Vemos también en el registro bíblico que Juan el Bautista (Lucas 1:15), su madre Elisabet (Lucas 1:41) y su padre Zacarías (Lucas 1:67) son llenos del Espíritu Santo. En cada caso, está relacionado a sus claras proclamas que harían antes que hablar en lenguas. ¿Cambió el modelo cuando Jesús, derramó del Espíritu Santo sobre la iglesia? ¡¡Para nada!! Por ejemplo, en el Libro de Hechos leemos de ejemplos como este:

  • “Y cuando ellos oraron, el lugar en que estaban congregados tembló, y todos fueron llenos del Espíritu Santo, y hablaban con denuedo la palabra de Dios” (Hechos 4:31).

Ellos fueron llenos del Espíritu Santo y el resultado fue hablar con denuedo la Palabra de Dios; no el hablar en lenguas extranjeras o angelicales.
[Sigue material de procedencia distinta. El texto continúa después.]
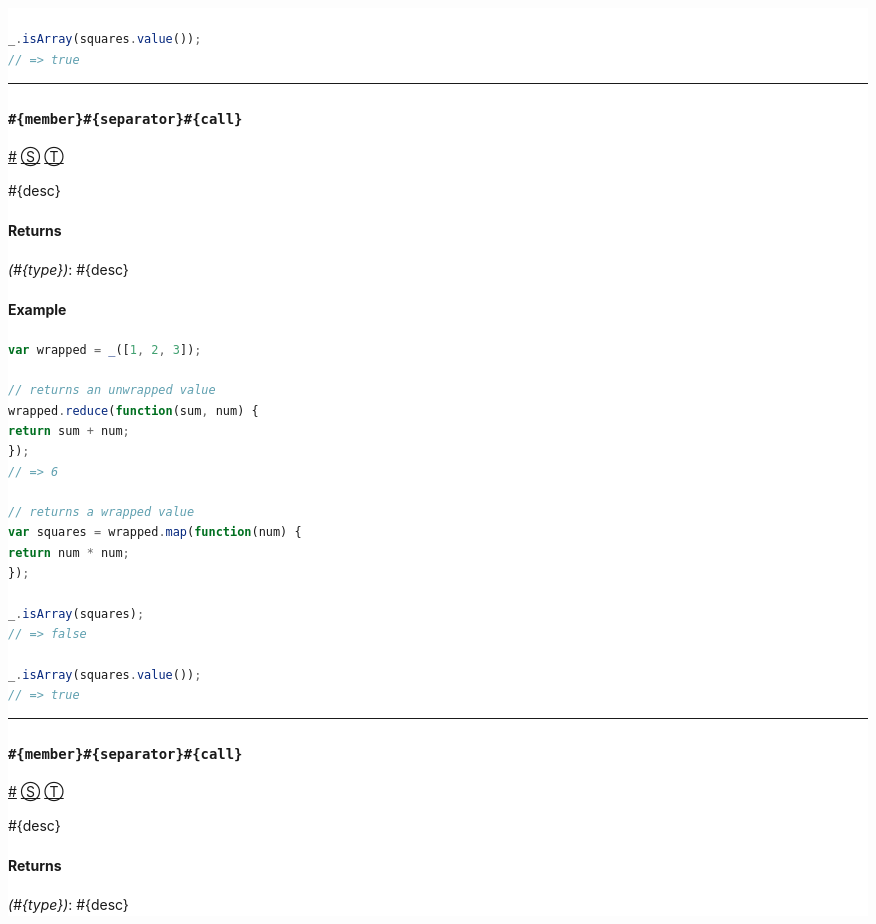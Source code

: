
 ```js

_.isArray(squares.value());
// => true
```

* * *






### <a id="#{hash}"></a>`#{member}#{separator}#{call}`
<a href="##{hash}">#</a> [&#x24C8;](#{href} "View in source") [&#x24C9;][1]

#{desc}

#### Returns
*(#{type})*: #{desc}

#### Example
```js
var wrapped = _([1, 2, 3]);

// returns an unwrapped value
wrapped.reduce(function(sum, num) {
return sum + num;
});
// => 6

// returns a wrapped value
var squares = wrapped.map(function(num) {
return num * num;
});

_.isArray(squares);
// => false

_.isArray(squares.value());
// => true
```

* * *






### <a id="#{hash}"></a>`#{member}#{separator}#{call}`
<a href="##{hash}">#</a> [&#x24C8;](#{href} "View in source") [&#x24C9;][1]

#{desc}

#### Returns
*(#{type})*: #{desc}


  [1]: #_ "Jump back to the TOC."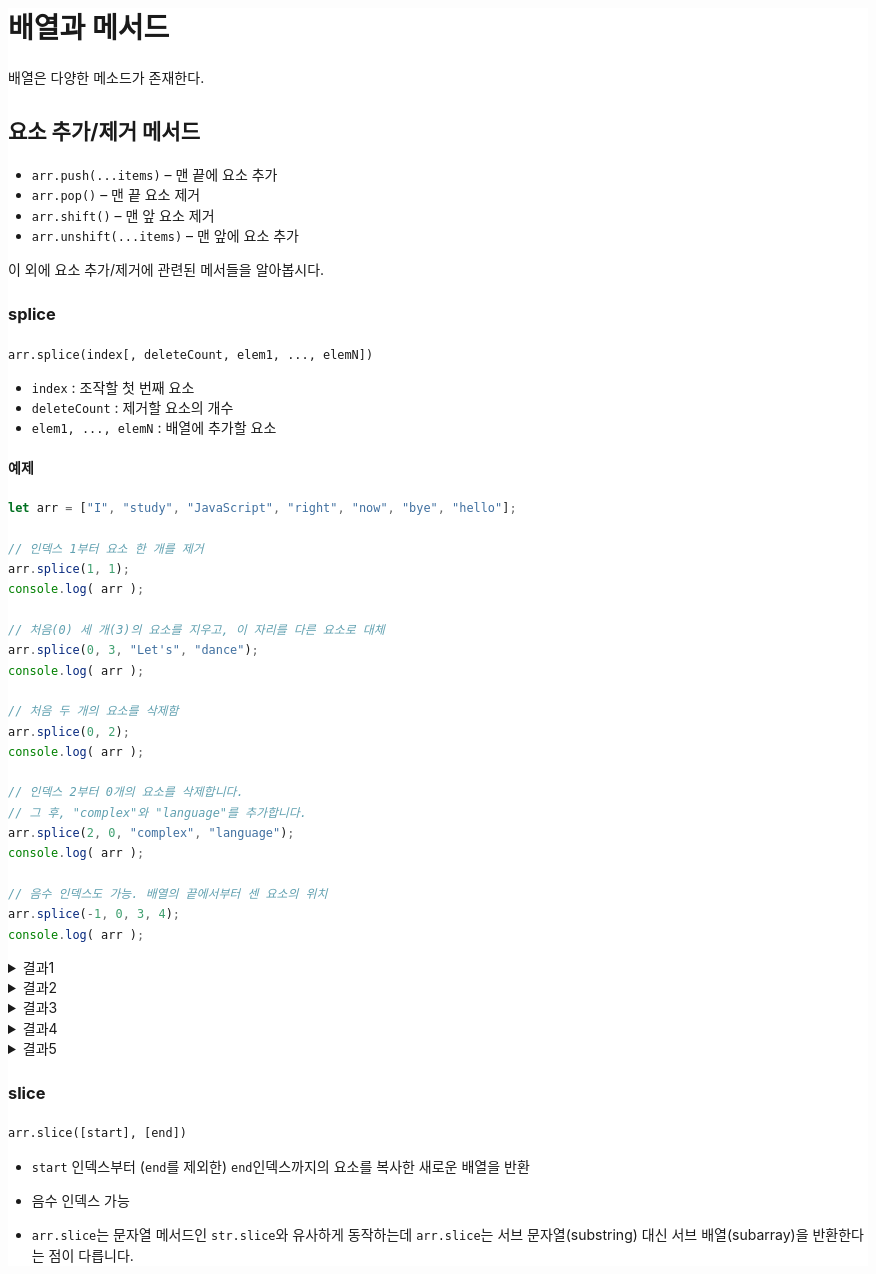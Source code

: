 # 배열과 메서드
배열은 다양한 메소드가 존재한다.

## 요소 추가/제거 메서드
* `arr.push(...items)` – 맨 끝에 요소 추가
* `arr.pop()` – 맨 끝 요소 제거
* `arr.shift()` – 맨 앞 요소 제거
* `arr.unshift(...items)` – 맨 앞에 요소 추가

이 외에 요소 추가/제거에 관련된 메서들을 알아봅시다.

### splice
`arr.splice(index[, deleteCount, elem1, ..., elemN])`
* `index` : 조작할 첫 번째 요소
* `deleteCount` : 제거할 요소의 개수
* `elem1, ..., elemN` : 배열에 추가할 요소

#### 예제
```javascript
let arr = ["I", "study", "JavaScript", "right", "now", "bye", "hello"];

// 인덱스 1부터 요소 한 개를 제거
arr.splice(1, 1);
console.log( arr );

// 처음(0) 세 개(3)의 요소를 지우고, 이 자리를 다른 요소로 대체
arr.splice(0, 3, "Let's", "dance");
console.log( arr );

// 처음 두 개의 요소를 삭제함
arr.splice(0, 2);
console.log( arr );

// 인덱스 2부터 0개의 요소를 삭제합니다.
// 그 후, "complex"와 "language"를 추가합니다.
arr.splice(2, 0, "complex", "language");
console.log( arr );

// 음수 인덱스도 가능. 배열의 끝에서부터 센 요소의 위치
arr.splice(-1, 0, 3, 4);
console.log( arr );
```
<details><summary>결과1</summary></details>
<details><summary>결과2</summary></details>
<details><summary>결과3</summary></details>
<details><summary>결과4</summary></details>
<details><summary>결과5</summary></details>

### slice
`arr.slice([start], [end])`
* `start` 인덱스부터 (`end`를 제외한) `end`인덱스까지의 요소를 복사한 새로운 배열을 반환
* 음수 인덱스 가능
* `arr.slice`는 문자열 메서드인 `str.slice`와 유사하게 동작하는데 `arr.slice`는 서브 문자열(substring) 대신 서브 배열(subarray)을 반환한다는 점이 다릅니다.


  [Symbol.isConcatSpreadable]: true,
De igual manera, Hechos 4:8, describe a Pedro siendo lleno del Espíritu Santo con relación a su proclamación audaz ante los escribas y ancianos de Jerusalén:

  • "Entonces Pedro, lleno del Espíritu Santo, les dijo: Gobernantes del pueblo y ancianos:"

Hablar en lenguas no es una evidencia necesaria de que uno está lleno del Espíritu Santo o de que una persona es salva. Como humanos podemos desear tales experiencias llamativas (como lo hicieron los corintios), pero el Espíritu Santo no nos llena para llevar a cabo lo que queramos sino más bien, lo que Dios quiere. No se inquiete pensando que no tiene dones espirituales. Permita más bien que el Espíritu Santo lo use para manifestar lo que Él quiere; no lo que usted quiere. Utilice lo que se le ha dado para amar y edificar a sus hermanos en Cristo (Romanos 12:6-8), y así, cumplir la voluntad y la obra del Espíritu Santo en usted:

  • "De manera que teniendo diferentes dones, según la gracia que nos fue dada, si es de profecía, úselo según la analogía de la fe; 7 si diaconado, en el servicio; el que enseña, en la enseñanza, 8 el que exhorta, en la exhortación; el que comparte, con generosidad; el que cuida de los demás, con diligencia; el que hace misericordia, con alegría" (Romanos 12:6-8).